» **Records to use**
****
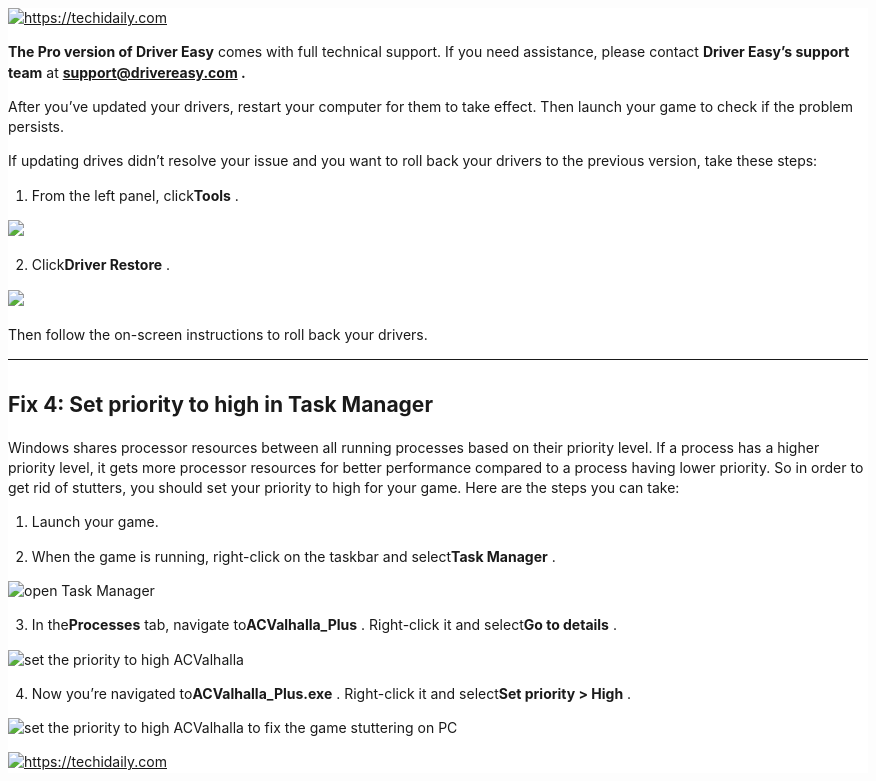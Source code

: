 
<a href="https://aligracehair.sjv.io/c/5597632/1975841/19272" target="_top" id="1975841">
  <img src="//a.impactradius-go.com/display-ad/19272-1975841" border="0" alt="https://techidaily.com" width="728" height="90"/>
</a>
<img height="0" width="0" src="https://aligracehair.sjv.io/i/5597632/1975841/19272" style="position:absolute;visibility:hidden;" border="0" />


**The Pro version of Driver Easy** comes with full technical support. If you need assistance, please contact **Driver Easy’s support team** at **[support@drivereasy.com](https://tools.techidaily.com/drivereasy/download/) .**

 After you’ve updated your drivers, restart your computer for them to take effect. Then launch your game to check if the problem persists.

 If updating drives didn’t resolve your issue and you want to roll back your drivers to the previous version, take these steps:

 1) From the left panel, click**Tools** .

![](https://images.drivereasy.com/wp-content/uploads/2020/11/roll-back-to-a-previous-version.jpg)

 2) Click**Driver Restore** .

![](https://images.drivereasy.com/wp-content/uploads/2020/11/driver-restore.jpg)

Then follow the on-screen instructions to roll back your drivers.

---

## Fix 4: Set priority to high in Task Manager

 Windows shares processor resources between all running processes based on their priority level. If a process has a higher priority level, it gets more processor resources for better performance compared to a process having lower priority. So in order to get rid of stutters, you should set your priority to high for your game. Here are the steps you can take:

1) Launch your game.

2) When the game is running, right-click on the taskbar and select**Task Manager** .  
  
![open Task Manager](https://images.drivereasy.com/wp-content/uploads/2020/11/open-Task-Manager.jpg)

 3) In the**Processes** tab, navigate to**ACValhalla\_Plus** . Right-click it and select**Go to details** .  
  
![set the priority to high ACValhalla](https://images.drivereasy.com/wp-content/uploads/2020/11/set-the-priority-to-high-ACValhalla.jpg)

 4) Now you’re navigated to**ACValhalla\_Plus.exe** . Right-click it and select**Set priority > High** .  
  
![set the priority to high ACValhalla to fix the game stuttering on PC](https://images.drivereasy.com/wp-content/uploads/2020/11/set-the-priority-to-high-ACValhalla-to-fix-the-game-stuttering-on-PC.jpg)


<a href="https://appsumo.8odi.net/c/5597632/2100542/7443" target="_top" id="2100542">
  <img src="//a.impactradius-go.com/display-ad/7443-2100542" border="0" alt="https://techidaily.com" width="728" height="90"/>
</a>
<img height="0" width="0" src="https://appsumo.8odi.net/i/5597632/2100542/7443" style="position:absolute;visibility:hidden;" border="0" />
****
» **What this task involves**
Based on the records above, how many lines hold the string "game"? Answer with the number by itself.

» **Output below**
5